PROBLEM STATEMENT
Write out exactly the lines running from the one that contains "Helps remain focused, help" through the end of the material.

== DATASET EXCERPTS ==

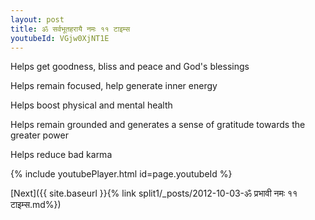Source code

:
 ```yaml
---
layout: post
title: ॐ सर्वभूतहरायै नमः ११ टाइम्स
youtubeId: VGjw0XjNT1E
---
```

 
 
Helps get goodness, bliss and peace and God's blessings
 
Helps remain focused, help generate inner energy 
 
Helps boost physical and mental health 
 
Helps remain grounded and generates a sense of gratitude towards the greater power 
 
Helps reduce bad karma
 
 
 
 


{% include youtubePlayer.html id=page.youtubeId %}
 
[Next]({{ site.baseurl }}{% link  split1/_posts/2012-10-03-ॐ प्रभावी नमः ११ टाइम्स.md%})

===

OUTPUT FOR THIS TASK
Helps remain focused, help generate inner energy 
 
Helps boost physical and mental health 
 
Helps remain grounded and generates a sense of gratitude towards the greater power 
 
Helps reduce bad karma
 
 
 
 


{% include youtubePlayer.html id=page.youtubeId %}
 
[Next]({{ site.baseurl }}{% link  split1/_posts/2012-10-03-ॐ प्रभावी नमः ११ टाइम्स.md%})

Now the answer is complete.